DignityUSA Executive Director Marianne Duddy-Burke spoke of McNeill as a prophet. "John was really the first major prophet of the Catholic LGB movement. Every DignityUSA president has consulted him for insights into the emerging issues of the Catholic LGBT community."

Born and raised in Buffalo, N.Y., McNeill entered the U.S. Army in 1942 and became a prisoner of war in Nazi Germany — an experience that for him was profoundly spiritual and led him to his entering the Jesuits in 1948. Ordained in 1959, he taught philosophy and theology at Fordham University, Union Theological Seminary, and Le Moyne College, where he was a noted peace advocate during the Vietnam War.

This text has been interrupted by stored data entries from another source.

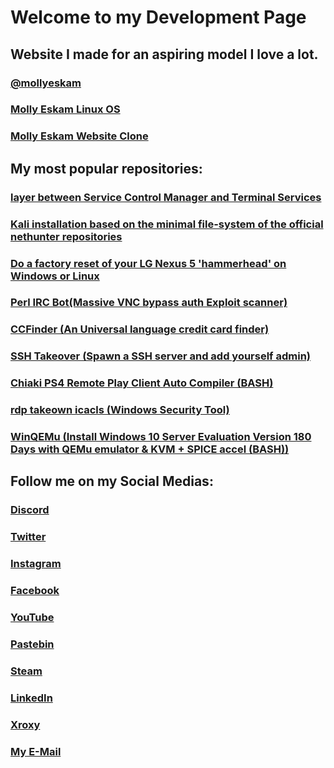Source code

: # Welcome to my Development Page

## Website I made for an aspiring model I love a lot.
### [@mollyeskam](https://www.mollyeskam.net)
### [Molly Eskam Linux OS](https://github.com/ind3p3nd3nt/MollyEskam-Linux)
### [Molly Eskam Website Clone](https://github.com/ind3p3nd3nt/mollyweb)

## My most popular repositories:
### [layer between Service Control Manager and Terminal Services](https://github.com/ind3p3nd3nt/rdpwrap)
### [Kali installation based on the minimal file-system of the official nethunter repositories](https://github.com/ind3p3nd3nt/install-kali-termux)
### [Do a factory reset of your LG Nexus 5 'hammerhead' on Windows or Linux](https://github.com/ind3p3nd3nt/hammerhead-factory-reset)
### [Perl IRC Bot(Massive VNC bypass auth Exploit scanner)](https://github.com/ind3p3nd3nt/PerlIRCSSL_VNCbypass)
### [CCFinder (An Universal language credit card finder)](https://github.com/ind3p3nd3nt/CCFinder)
### [SSH Takeover (Spawn a SSH server and add yourself admin)](https://github.com/ind3p3nd3nt/SSHTakeover)
### [Chiaki PS4 Remote Play Client Auto Compiler (BASH)](https://github.com/ind3p3nd3nt/Chiaki-AutoCompile)
### [rdp takeown icacls (Windows Security Tool)](https://github.com/ind3p3nd3nt/rdp-takeown-icacls)
### [WinQEMu (Install Windows 10 Server Evaluation Version 180 Days with QEMu emulator & KVM + SPICE accel (BASH))](https://github.com/ind3p3nd3nt/WinQemu)

## Follow me on my Social Medias:
### [Discord](https://discord.gg/gGcWeas)
### [Twitter](https://twitter.com/independentcod)
### [Instagram](https://instagram.com/ind3p3nd3nt)
### [Facebook](https://facebook.com/remi.girard2)
### [YouTube](https://www.youtube.com/channel/UCfLotEbZSDbK7nUZm98LjkQ)
### [Pastebin](https://pastebin.com/u/independentt)
### [Steam](http://steamcommunity.com/id/independentcod)
### [LinkedIn](https://www.linkedin.com/in/independentcod/)
### [Xroxy](https://www.xroxy.com/xorum/profile.php?mode=viewprofile&u=4869)
### [My E-Mail](mailto:independentt@hotmail.com)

McNeill became a practicing psychotherapist, writing once that he wanted to spread the good news among lesbian and gay Catholics.

In 1976, after a three-year delay, he published with Vatican consent his seminal work, The Church and the Homosexual (now in its fourth edition). The book was the first attempt by a reputed scholar and theologian to examine and challenge traditional church teachings on sexuality and attitudes toward gay and lesbian Catholics.

Two years after publication, the Vatican rescinded its approval. A year later, he was ordered by the new head of the Congregation for the Doctrine of the Faith, Cardinal Joseph Ratzinger, and later Pope Benedict XVI, to enter a public silence. It was a silence he observed for nine years while continuing his private ministry to gays and lesbian Catholics. His work included psychotherapy, workshops, lectures and retreats.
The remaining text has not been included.